(Dataset entries)

┏━━

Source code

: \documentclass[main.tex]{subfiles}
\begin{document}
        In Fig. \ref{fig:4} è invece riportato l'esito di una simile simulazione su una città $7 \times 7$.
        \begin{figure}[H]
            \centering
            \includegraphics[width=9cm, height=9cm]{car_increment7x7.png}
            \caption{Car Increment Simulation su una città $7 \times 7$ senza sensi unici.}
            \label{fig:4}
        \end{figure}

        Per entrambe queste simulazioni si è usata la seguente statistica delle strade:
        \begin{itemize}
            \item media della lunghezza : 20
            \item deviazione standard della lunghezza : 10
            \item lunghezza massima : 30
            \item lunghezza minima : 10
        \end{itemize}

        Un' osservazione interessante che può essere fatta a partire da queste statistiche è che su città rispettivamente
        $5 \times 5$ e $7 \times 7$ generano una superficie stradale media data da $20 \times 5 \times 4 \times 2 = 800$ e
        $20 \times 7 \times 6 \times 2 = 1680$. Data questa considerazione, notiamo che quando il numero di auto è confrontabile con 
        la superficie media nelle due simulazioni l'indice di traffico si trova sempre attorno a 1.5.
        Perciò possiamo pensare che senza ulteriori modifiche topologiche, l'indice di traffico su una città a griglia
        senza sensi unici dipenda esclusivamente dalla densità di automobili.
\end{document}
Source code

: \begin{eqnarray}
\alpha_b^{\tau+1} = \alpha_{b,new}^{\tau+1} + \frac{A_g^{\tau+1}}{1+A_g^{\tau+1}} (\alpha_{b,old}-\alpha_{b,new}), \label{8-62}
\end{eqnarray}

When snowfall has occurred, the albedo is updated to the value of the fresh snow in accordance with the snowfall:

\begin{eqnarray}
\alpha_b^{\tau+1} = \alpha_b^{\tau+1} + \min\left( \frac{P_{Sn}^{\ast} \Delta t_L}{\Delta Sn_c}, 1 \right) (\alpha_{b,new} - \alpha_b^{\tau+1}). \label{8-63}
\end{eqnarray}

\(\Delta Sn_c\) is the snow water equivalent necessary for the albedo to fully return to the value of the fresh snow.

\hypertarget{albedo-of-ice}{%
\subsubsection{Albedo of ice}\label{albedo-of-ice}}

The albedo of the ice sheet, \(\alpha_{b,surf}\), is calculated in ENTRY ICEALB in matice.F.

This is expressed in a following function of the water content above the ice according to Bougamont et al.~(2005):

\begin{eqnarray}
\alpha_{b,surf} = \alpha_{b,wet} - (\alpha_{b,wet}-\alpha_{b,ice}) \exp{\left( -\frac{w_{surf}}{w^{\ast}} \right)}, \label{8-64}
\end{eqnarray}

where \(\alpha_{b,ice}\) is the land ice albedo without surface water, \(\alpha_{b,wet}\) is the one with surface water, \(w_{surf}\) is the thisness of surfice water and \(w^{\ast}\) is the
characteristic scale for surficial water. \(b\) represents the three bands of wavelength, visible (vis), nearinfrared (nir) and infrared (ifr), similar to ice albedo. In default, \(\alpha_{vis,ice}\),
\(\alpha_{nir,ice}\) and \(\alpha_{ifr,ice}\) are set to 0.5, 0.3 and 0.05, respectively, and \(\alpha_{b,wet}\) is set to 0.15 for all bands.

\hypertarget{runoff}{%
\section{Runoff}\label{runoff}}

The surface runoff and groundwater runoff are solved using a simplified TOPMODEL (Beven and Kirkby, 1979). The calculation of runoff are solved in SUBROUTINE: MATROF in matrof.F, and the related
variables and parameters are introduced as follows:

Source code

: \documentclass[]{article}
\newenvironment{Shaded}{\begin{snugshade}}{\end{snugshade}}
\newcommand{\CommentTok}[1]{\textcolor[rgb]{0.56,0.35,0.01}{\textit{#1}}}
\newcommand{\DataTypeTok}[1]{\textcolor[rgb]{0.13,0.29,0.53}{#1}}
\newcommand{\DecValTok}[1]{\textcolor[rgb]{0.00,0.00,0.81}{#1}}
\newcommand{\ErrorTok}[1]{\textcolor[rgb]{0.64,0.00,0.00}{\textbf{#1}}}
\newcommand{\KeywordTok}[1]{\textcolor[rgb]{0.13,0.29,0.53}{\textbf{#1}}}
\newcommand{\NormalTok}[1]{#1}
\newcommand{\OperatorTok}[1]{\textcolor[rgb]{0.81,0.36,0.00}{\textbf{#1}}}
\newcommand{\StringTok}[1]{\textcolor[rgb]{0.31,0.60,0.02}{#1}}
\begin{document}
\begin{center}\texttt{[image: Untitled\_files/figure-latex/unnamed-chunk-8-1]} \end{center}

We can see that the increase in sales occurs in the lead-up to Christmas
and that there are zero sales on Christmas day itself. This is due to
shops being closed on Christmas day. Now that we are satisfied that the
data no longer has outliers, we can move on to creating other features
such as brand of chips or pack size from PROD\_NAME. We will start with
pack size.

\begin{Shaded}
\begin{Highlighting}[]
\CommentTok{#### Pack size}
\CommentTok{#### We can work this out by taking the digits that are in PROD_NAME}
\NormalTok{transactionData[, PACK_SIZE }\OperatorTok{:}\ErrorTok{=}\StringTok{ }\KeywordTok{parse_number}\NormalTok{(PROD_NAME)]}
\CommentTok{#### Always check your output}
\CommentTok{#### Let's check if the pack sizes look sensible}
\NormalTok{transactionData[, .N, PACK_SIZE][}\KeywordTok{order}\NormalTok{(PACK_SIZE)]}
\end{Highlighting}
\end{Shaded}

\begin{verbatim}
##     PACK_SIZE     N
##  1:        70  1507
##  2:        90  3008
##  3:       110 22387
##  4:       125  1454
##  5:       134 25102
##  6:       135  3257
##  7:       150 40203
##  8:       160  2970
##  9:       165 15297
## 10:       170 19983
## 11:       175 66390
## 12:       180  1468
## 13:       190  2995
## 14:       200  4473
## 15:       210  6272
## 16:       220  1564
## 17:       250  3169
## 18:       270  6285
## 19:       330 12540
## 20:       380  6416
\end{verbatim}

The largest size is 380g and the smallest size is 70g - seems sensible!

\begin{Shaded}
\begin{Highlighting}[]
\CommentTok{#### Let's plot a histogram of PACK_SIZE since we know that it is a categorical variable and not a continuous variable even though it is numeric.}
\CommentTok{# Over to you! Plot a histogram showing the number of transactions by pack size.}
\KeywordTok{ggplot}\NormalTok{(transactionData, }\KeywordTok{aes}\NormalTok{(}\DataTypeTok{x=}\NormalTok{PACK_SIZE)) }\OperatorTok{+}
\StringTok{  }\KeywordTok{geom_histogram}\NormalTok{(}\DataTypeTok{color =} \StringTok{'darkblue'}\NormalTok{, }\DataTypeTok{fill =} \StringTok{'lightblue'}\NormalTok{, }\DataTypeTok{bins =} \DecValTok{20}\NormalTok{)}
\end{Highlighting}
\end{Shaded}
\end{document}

┗━━

## Exercise prompt
All of the data above should be set down word for word.

## Problem solution
Source code

: \documentclass[main.tex]{subfiles}
\begin{document}
        In Fig. \ref{fig:4} è invece riportato l'esito di una simile simulazione su una città $7 \times 7$.
        \begin{figure}[H]
            \centering
            \includegraphics[width=9cm, height=9cm]{car_increment7x7.png}
            \caption{Car Increment Simulation su una città $7 \times 7$ senza sensi unici.}
            \label{fig:4}
        \end{figure}

        Per entrambe queste simulazioni si è usata la seguente statistica delle strade:
        \begin{itemize}
            \item media della lunghezza : 20
            \item deviazione standard della lunghezza : 10
            \item lunghezza massima : 30
            \item lunghezza minima : 10
        \end{itemize}

        Un' osservazione interessante che può essere fatta a partire da queste statistiche è che su città rispettivamente
        $5 \times 5$ e $7 \times 7$ generano una superficie stradale media data da $20 \times 5 \times 4 \times 2 = 800$ e
        $20 \times 7 \times 6 \times 2 = 1680$. Data questa considerazione, notiamo che quando il numero di auto è confrontabile con 
        la superficie media nelle due simulazioni l'indice di traffico si trova sempre attorno a 1.5.
        Perciò possiamo pensare che senza ulteriori modifiche topologiche, l'indice di traffico su una città a griglia
        senza sensi unici dipenda esclusivamente dalla densità di automobili.
\end{document}
Source code

: \begin{eqnarray}
\alpha_b^{\tau+1} = \alpha_{b,new}^{\tau+1} + \frac{A_g^{\tau+1}}{1+A_g^{\tau+1}} (\alpha_{b,old}-\alpha_{b,new}), \label{8-62}
\end{eqnarray}

When snowfall has occurred, the albedo is updated to the value of the fresh snow in accordance with the snowfall:

\begin{eqnarray}
\alpha_b^{\tau+1} = \alpha_b^{\tau+1} + \min\left( \frac{P_{Sn}^{\ast} \Delta t_L}{\Delta Sn_c}, 1 \right) (\alpha_{b,new} - \alpha_b^{\tau+1}). \label{8-63}
\end{eqnarray}

\(\Delta Sn_c\) is the snow water equivalent necessary for the albedo to fully return to the value of the fresh snow.

\hypertarget{albedo-of-ice}{%
\subsubsection{Albedo of ice}\label{albedo-of-ice}}

The albedo of the ice sheet, \(\alpha_{b,surf}\), is calculated in ENTRY ICEALB in matice.F.

This is expressed in a following function of the water content above the ice according to Bougamont et al.~(2005):

\begin{eqnarray}
\alpha_{b,surf} = \alpha_{b,wet} - (\alpha_{b,wet}-\alpha_{b,ice}) \exp{\left( -\frac{w_{surf}}{w^{\ast}} \right)}, \label{8-64}
\end{eqnarray}

where \(\alpha_{b,ice}\) is the land ice albedo without surface water, \(\alpha_{b,wet}\) is the one with surface water, \(w_{surf}\) is the thisness of surfice water and \(w^{\ast}\) is the
characteristic scale for surficial water. \(b\) represents the three bands of wavelength, visible (vis), nearinfrared (nir) and infrared (ifr), similar to ice albedo. In default, \(\alpha_{vis,ice}\),
\(\alpha_{nir,ice}\) and \(\alpha_{ifr,ice}\) are set to 0.5, 0.3 and 0.05, respectively, and \(\alpha_{b,wet}\) is set to 0.15 for all bands.

\hypertarget{runoff}{%
\section{Runoff}\label{runoff}}

The surface runoff and groundwater runoff are solved using a simplified TOPMODEL (Beven and Kirkby, 1979). The calculation of runoff are solved in SUBROUTINE: MATROF in matrof.F, and the related
variables and parameters are introduced as follows:

Source code

: \documentclass[]{article}
\newenvironment{Shaded}{\begin{snugshade}}{\end{snugshade}}
\newcommand{\CommentTok}[1]{\textcolor[rgb]{0.56,0.35,0.01}{\textit{#1}}}
\newcommand{\DataTypeTok}[1]{\textcolor[rgb]{0.13,0.29,0.53}{#1}}
\newcommand{\DecValTok}[1]{\textcolor[rgb]{0.00,0.00,0.81}{#1}}
\newcommand{\ErrorTok}[1]{\textcolor[rgb]{0.64,0.00,0.00}{\textbf{#1}}}
\newcommand{\KeywordTok}[1]{\textcolor[rgb]{0.13,0.29,0.53}{\textbf{#1}}}
\newcommand{\NormalTok}[1]{#1}
\newcommand{\OperatorTok}[1]{\textcolor[rgb]{0.81,0.36,0.00}{\textbf{#1}}}
\newcommand{\StringTok}[1]{\textcolor[rgb]{0.31,0.60,0.02}{#1}}
\begin{document}
\begin{center}\texttt{[image: Untitled\_files/figure-latex/unnamed-chunk-8-1]} \end{center}

We can see that the increase in sales occurs in the lead-up to Christmas
and that there are zero sales on Christmas day itself. This is due to
shops being closed on Christmas day. Now that we are satisfied that the
data no longer has outliers, we can move on to creating other features
such as brand of chips or pack size from PROD\_NAME. We will start with
pack size.

\begin{Shaded}
\begin{Highlighting}[]
\CommentTok{#### Pack size}
\CommentTok{#### We can work this out by taking the digits that are in PROD_NAME}
\NormalTok{transactionData[, PACK_SIZE }\OperatorTok{:}\ErrorTok{=}\StringTok{ }\KeywordTok{parse_number}\NormalTok{(PROD_NAME)]}
\CommentTok{#### Always check your output}
\CommentTok{#### Let's check if the pack sizes look sensible}
\NormalTok{transactionData[, .N, PACK_SIZE][}\KeywordTok{order}\NormalTok{(PACK_SIZE)]}
\end{Highlighting}
\end{Shaded}

\begin{verbatim}
##     PACK_SIZE     N
##  1:        70  1507
##  2:        90  3008
##  3:       110 22387
##  4:       125  1454
##  5:       134 25102
##  6:       135  3257
##  7:       150 40203
##  8:       160  2970
##  9:       165 15297
## 10:       170 19983
## 11:       175 66390
## 12:       180  1468
## 13:       190  2995
## 14:       200  4473
## 15:       210  6272
## 16:       220  1564
## 17:       250  3169
## 18:       270  6285
## 19:       330 12540
## 20:       380  6416
\end{verbatim}

The largest size is 380g and the smallest size is 70g - seems sensible!

\begin{Shaded}
\begin{Highlighting}[]
\CommentTok{#### Let's plot a histogram of PACK_SIZE since we know that it is a categorical variable and not a continuous variable even though it is numeric.}
\CommentTok{# Over to you! Plot a histogram showing the number of transactions by pack size.}
\KeywordTok{ggplot}\NormalTok{(transactionData, }\KeywordTok{aes}\NormalTok{(}\DataTypeTok{x=}\NormalTok{PACK_SIZE)) }\OperatorTok{+}
\StringTok{  }\KeywordTok{geom_histogram}\NormalTok{(}\DataTypeTok{color =} \StringTok{'darkblue'}\NormalTok{, }\DataTypeTok{fill =} \StringTok{'lightblue'}\NormalTok{, }\DataTypeTok{bins =} \DecValTok{20}\NormalTok{)}
\end{Highlighting}
\end{Shaded}
\end{document}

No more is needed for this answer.